There is no specific law and no judicial decision concerning Internet content or access. On occasion the government, through Maroc Telecom, temporarily blocked access to specific Web sites. Authorities blocked the JCO Web site sporadically.

On February 5, police arrested engineering student Fouad Murtada and charged him with criminal impersonation and identity theft for creating a page on the Facebook social networking site purporting to be that of King Mohammed VI's younger brother, Prince Moulay Rachid. Murtada said he had set up the page "as a joke" and to "attract women," while the government stated that he had engaged in "criminal impersonation and identity theft." On February 22, the Casablanca court convicted Murtada and sentenced him to three years in prison. After widespread protests, the king pardoned him on March 19.

On September 4, blogger Mohammed Erraji was arrested on charges of insulting the king under article 41 of the press code for posting a blog entry entitled "King encourages dependency on handouts." He was sentenced to two years in prison by the Agadir Court and fined 5,000 dirhams ($538) on September 8. On September 18, an appeals court overturned his case on procedural grounds and released him.

In May 2007 authorities blocked access to YouTube.com for six days after it aired videos considered insulting to the king and for four days due to concerns about a video implicating police in corruption. Since 2006 the government blocked the sites "Google Earth," "Google Maps," and LiveJournal.com on various occasions. Internet access is widely available in urban areas and to a lesser extent in rural sectors. Internet cafes are numerous and can be found in even the most remote parts of the country. According to 2007 International Telecommunication Union data, there were approximately 483,400 subscribers and 6.6 million users in the country.

Academic Freedom and Cultural Events

By law and in practice, the government restricted presentations or discussions critical of the monarchy, Islam, or the status of Western Sahara. Islamist groups controlled many student unions and sometimes acted to constrain academic freedom. The MOI approved the appointments of university rectors.

The government banned Islamist literature it termed extremist at the 2008 Casablanca Book Fair.

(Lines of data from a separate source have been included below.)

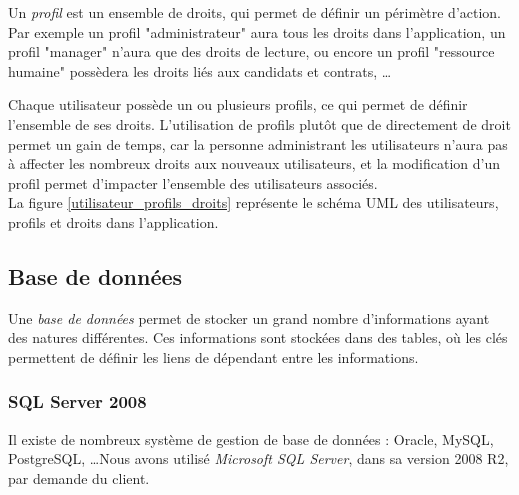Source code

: Un \textit{profil} est un ensemble de droits, qui permet de définir un périmètre d'action. Par exemple un profil "administrateur" aura tous les droits dans l'application, un profil "manager" n'aura que des droits de lecture, ou encore un profil "ressource humaine" possèdera les droits liés aux candidats et contrats, \ldots

Chaque utilisateur possède un ou plusieurs profils, ce qui permet de définir l'ensemble de ses droits. L'utilisation de profils plutôt que de directement de droit permet un gain de temps, car la personne administrant les utilisateurs n'aura pas à affecter les nombreux droits aux nouveaux utilisateurs, et la modification d'un profil permet d'impacter l'ensemble des utilisateurs associés.
\\

La figure \ref{utilisateur_profils_droits} représente le schéma UML des utilisateurs, profils et droits dans l'application.


\subsection{Base de données}

Une \textit{base de données} permet de stocker un grand nombre d'informations ayant des natures différentes. Ces informations sont stockées dans des tables, où les clés permettent de définir les liens de dépendant entre les informations.


\subsubsection{SQL Server 2008}

Il existe de nombreux système de gestion de base de données : Oracle, MySQL, PostgreSQL, \ldots Nous avons utilisé \textit{Microsoft SQL Server}, dans sa version 2008 R2, par demande du client.

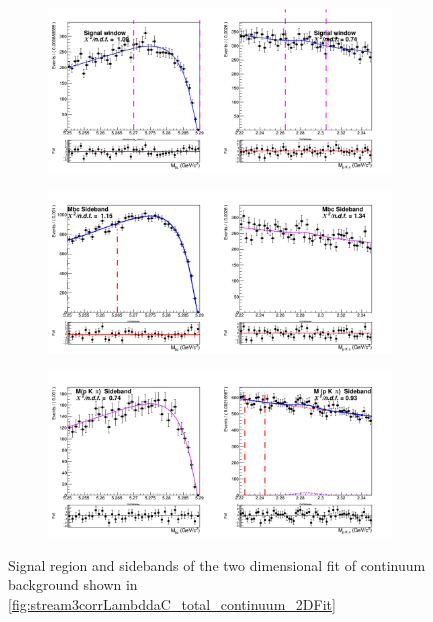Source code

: \newpage


\begin{figure}[H]
  \begin{subfigure}{15cm}
    \centering\includegraphics[width=14cm]{A1-Appendix/figs/Signal_window_stream3_Continuum_charged_corrLambdaC_2Dfit.png}
  \end{subfigure}
  \begin{subfigure}{15cm}
    \centering\includegraphics[width=14cm]{A1-Appendix/figs/Mbc_Sideband_stream3_Continuum_charged_corrLambdaC_2Dfit.png}
  \end{subfigure}

  \begin{subfigure}{15cm}
    \centering\includegraphics[width=14cm]{A1-Appendix/figs/InvM_Sideband_stream3_Continuum_charged_corrLambdaC_2Dfit.png}
  \end{subfigure}
  \caption{Signal region and sidebands of the two dimensional fit of continuum background shown in \cref{fig:stream3corrLambddaC_total_continuum_2DFit}}
\end{figure}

b. Freedom of Peaceful Assembly and Association

The constitution provides for freedom of assembly and association within the limits provided by law. In practice the government suppressed demonstrations or prohibited associations that went beyond the limits set by the law for freedom of speech and press.

Freedom of Assembly

The MOI required permission for public assemblies. During the year the police forcibly prevented and disrupted some peaceful demonstrations and mass gatherings. Violent police actions were fewer than in previous years.

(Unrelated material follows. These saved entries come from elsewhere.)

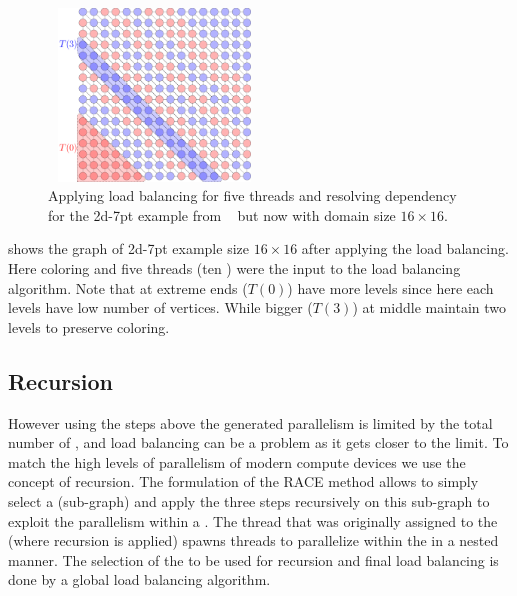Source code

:   \setlength{\belowcaptionskip}{-10pt}
  \begin{figure}[t]
  	\begin{minipage}[c]{0.26\textwidth}
  	\includegraphics[height=12.4em,width=15.2em]{pics/race_method/load_balancing}
  	\end{minipage}\hspace{2.2em}
  	 \begin{minipage}[c]{0.16\textwidth}
  	\caption{\label{fig:lb} Applying load balancing for five threads and resolving \DTWO
  		dependency for the 2d-7pt example from ~ but now with domain size $16\times16$.  }
  	\end{minipage}
  \end{figure}
   \setlength{\belowcaptionskip}{0pt}
   
   shows the graph of 2d-7pt example size $16\times16$ after
   applying the load balancing. Here \DTWO coloring and five threads
    (\ie ten \levelGroups) were the input to the load balancing algorithm.
    Note that \levelGroups at extreme ends (\eg $T(0)$) have more levels
    since here each levels have low number of vertices. While bigger \levelGroups
    (\eg $T(3)$) at middle maintain two levels to preserve \DK coloring.
    
\subsection{Recursion}
However using the steps above the generated parallelism is limited by the total number
of \levels, and load balancing can be a problem as it gets closer to the limit.
To match the high levels of parallelism of modern compute devices we use the
concept of recursion. The formulation of the \acrshort{RACE} method allows
 to simply select a \levelGroup (sub-graph) and apply the three
 steps recursively on this sub-graph to exploit the parallelism 
 within a \levelGroup. The thread that was originally assigned to the
 \levelGroup (where recursion is applied) spawns threads to parallelize
 within the \levelGroup in a nested manner. 
 The selection of the \levelGroup to be used for recursion and final load balancing 
 is done by  a global load balancing algorithm.
 
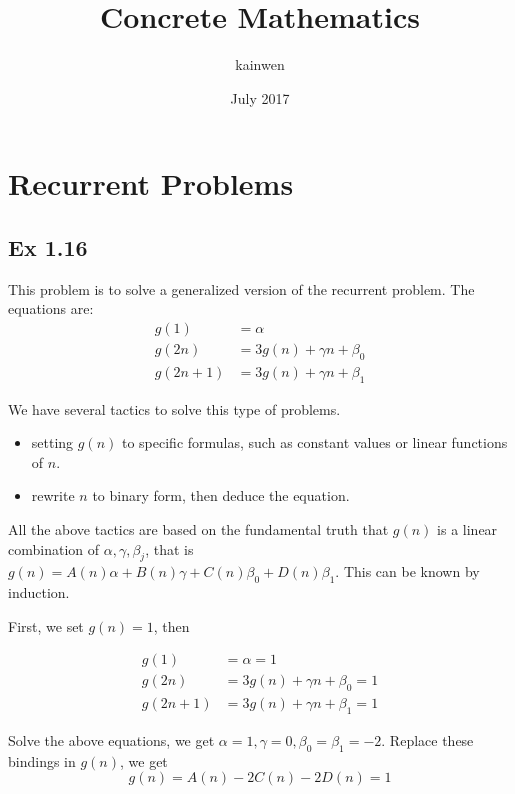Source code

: \documentclass{article}
\title{Concrete Mathematics}
\author{kainwen}
\date{July 2017}
\begin{document}
\maketitle

\section{Recurrent Problems}

\subsection{Ex 1.16}

This problem is to solve a generalized version of the recurrent problem. The equations are:
\begin{equation} \label{eq1}
    \begin{split}
    g(1) & = \alpha \\
    g(2n) & = 3g(n) + \gamma n + \beta_0 \\
    g(2n+1) & = 3g(n) + \gamma n + \beta_1 
    \end{split}
\end{equation}

We have several tactics to solve this type of problems.
\begin{itemize}
    \item setting $g(n)$ to specific formulas, such as constant values or linear functions of $n$.
    \item rewrite $n$ to binary form, then deduce the equation.
\end{itemize}

All the above tactics are based on the fundamental truth that $g(n)$ is a linear combination of $\alpha, \gamma, \beta_j$, that is $g(n)=A(n)\alpha + B(n)\gamma + C(n)\beta_0 + D(n)\beta_1$. This can be known by induction.

First, we set $g(n)=1$, then

\begin{equation}
    \begin{split}
        g(1) & = \alpha = 1 \\
        g(2n) & = 3g(n) + \gamma n + \beta_0 = 1 \\
        g(2n+1) & = 3g(n) + \gamma n + \beta_1 = 1
    \end{split}
\end{equation}

Solve the above equations, we get $\alpha = 1, \gamma = 0, \beta_0 = \beta_1 = -2$. Replace these bindings in $g(n)$, we get
\begin{equation}
    g(n) = A(n) -2C(n) - 2D(n) = 1
\end{equation}
\end{document}
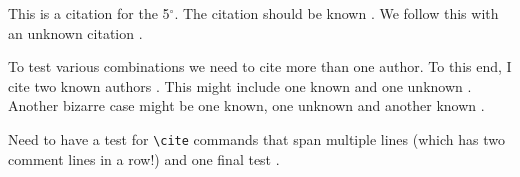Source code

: \documentclass{article}
\newcommand{\deg}{\ensuremath{^\circ}} %
\begin{document}
This is a citation for the 5\deg. The citation should be known \cite{known}.
We follow this with an unknown citation \cite{unknown}.

To test various combinations we need to cite more than one author.  To this
end, I cite two known authors \cite{known,known2}.  This might include one
known and one unknown \cite{unknown,known}.  Another bizarre case might be
one known, one unknown and another known \cite{known,unknown,known2}.

Need to have a test for \verb#\cite# commands that span multiple lines \cite{
known,%
known2} (which has two comment lines in a row!) and one final test \cite{%
known, %
known2%
}.



\end{document}
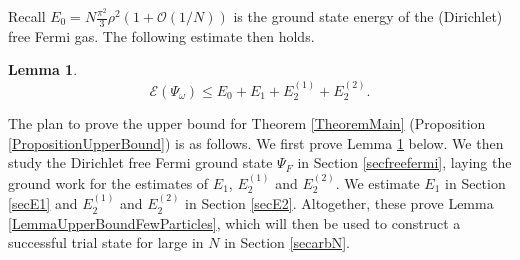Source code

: \documentclass[a4paper,11pt]{article}
\newtheorem{lemma}[theorem]{Lemma}
\numberwithin{equation}{section}
\begin{document}
Recall $E_0=N\frac{\pi^2}{3}\rho^2(1+\mathcal{O}(1/N)) $ is the ground state energy of the (Dirichlet) free Fermi gas. The following estimate then holds.
\begin{lemma}\label{LemmaEnergyFunctionalBound}
\begin{equation}\label{EqBound1}
\mathcal{E}(\Psi_\omega)\leq E_0+ E_1+E_2^{(1)}+E_2^{(2)}.
\end{equation}
\end{lemma}
The plan to prove the upper bound for Theorem \ref{TheoremMain} (Proposition \ref{PropositionUpperBound}) is as follows. We first prove Lemma \ref{LemmaEnergyFunctionalBound} below. We then study the Dirichlet free Fermi ground state $\Psi_F$ in Section \ref{secfreefermi}, laying the ground work for the estimates of $E_1$, $E_2^{(1)}$ and $E_2^{(2)}$. We estimate $E_1$ in Section \ref{secE1} and $E^{(1)}_2$ and $E^{(2)}_2$ in Section \ref{secE2}. Altogether, these prove Lemma \ref{LemmaUpperBoundFewParticles}, which will then be used to construct a successful trial state for large in $N$ in Section \ref{secarbN}.
\end{document}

In February all AMDH members that authorities arrested and imprisoned for allegedly chanting antimonarchical slogans at a May 2007 protest had their sentences commuted and were released.

On April 13, security forces violently disrupted a daily, unauthorized demonstration by the Union of Unemployed College Graduates in front of parliament.

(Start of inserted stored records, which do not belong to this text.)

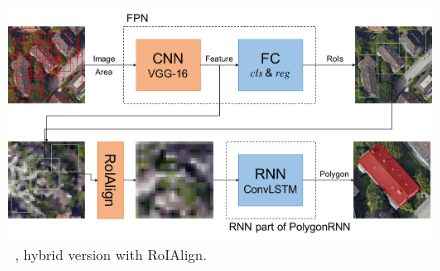 \begin{figure}[!h]
	\centering
	\includegraphics[width=\fig\textwidth]{3-17.pdf}
    \caption[\modelnameshort\ , hybrid version with RoIAlign]{\modelnameshort\ , hybrid version with RoIAlign.}
    \label{fig:algmod}
\end{figure}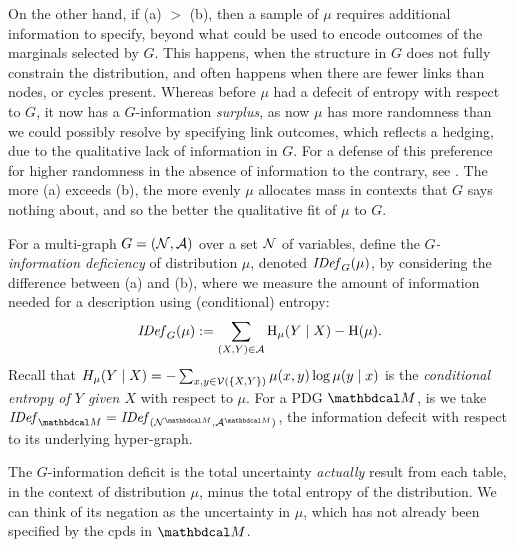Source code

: \documentclass{article}
\begin{document}
On the other hand, if (a) $>$ (b), then a sample of $\mu$ requires additional information to specify, beyond what could be used to encode outcomes of the marginals selected by $G$. This happens, when the structure in $G$ does not fully constrain the distribution, and often happens when there are fewer links than nodes, or cycles present. Whereas before $\mu$ had a defecit of entropy with respect to $G$, it now has a $G$-information \emph{surplus}, as now $\mu$ has more randomness than we could possibly resolve by specifying link outcomes, which reflects a hedging, due to the qualitative lack of information in $G$. For a defense of this preference for higher randomness in the absence of information to the contrary, see \cite{maxent}\cite{adversarial_protection}. The more (a) exceeds (b), the more evenly $\mu$ allocates mass in contexts that $G$ says nothing about, and so the better the qualitative fit of $\mu$ to $G$.
\begin{defn}\label{def:info-deficiency}
	For a multi-graph $G = (\mathcal N, \mathcal A)$ over a set $\mathcal N$ of variables,
	define the \emph{$G$-information deficiency}
	of distribution $\mu$, denoted $\mathit{IDef}_{G}(\mu)$,
	by considering the difference between (a) and (b), 
	where we measure the amount of information needed for a description
	using (conditional) entropy: 
	\begin{equation}
		\mathit{IDef}_{G}(\mu) := \sum_{(X,Y) \in \mathcal A} \operatorname{\mathrm{H}}_\mu(Y\mid X) - \operatorname{\mathrm{H}}(\mu). 
		\label{eqn:idef}
	\end{equation}
	Recall that $H_\mu(Y\mid X) = - \sum_{x,y \in \mathcal V(\{X,Y\})} \mu(x,y) \log \mu(y\mid x)$ is the
	\emph{conditional entropy of $Y$ given $X$} with respect to $\mu$.
	For a PDG ${\dg M}$, is we take $\IDef{\dg M} = \IDef{(\N^{\dg M}, \Ed^{\dg M})}$, the information defecit with respect to its underlying hyper-graph.
\end{defn}

The $G$-information deficit is the total uncertainty \emph{actually} result from each table, in the context of distribution $\mu$, minus the total entropy of the distribution. We can think of its negation as the uncertainty in $\mu$, which has not already been specified by the cpds in $\dg M$. 	
\end{document}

On June 7, police forcefully dispersed a week-long blockade of the port in Sidi Ifni by protestors demanding economic reforms. According to government reports, 48 members of the security forces and 23 protestors were injured. Protestors and civil society organizations stated that police officers broke into homes of innocent residents, ransacked them and stole private property. There were no fatalities, although accusations of rape remained unresolved. Police arrested Sab Alail, a member of the CMDH, after he provided subsequently disproven information on fatalities to local and international media organizations. A court sentenced Alail to six months in prison and fined him 58,000 dirhams ($7,000) for incitement. On December 3, the Rabat court postponed an appeal hearing to January 7, 2009.

Freedom of Association

The constitution provides for freedom of association as provided by law. The government reported that more than 2,500 NGOs and associations were registered in the country. New organizations are required to register with the MOI. A proposed organization must submit its bylaws to the ministry. If the bylaws support the monarchy, Islam, and territorial integrity, the ministry issues a receipt to the organization, which signifies formal approval. The organization may apply for tax exemption and government funding. If the organization does not receive a receipt within one week, it is not formally registered. Many organizations functioned without the receipts.

Organizations supporting self-determination for Western Sahara were not permitted to register, including the Association of Victims of Grave Human Rights Abuses (ASVDH) and the Sahrawi Collective of Human Rights Defenders (CODESA). Unregistered organizations cannot access government funds or legally accept contributions. ASVDH remained unregistered despite a 2005 Agadir administrative court decision requiring authorities to do so.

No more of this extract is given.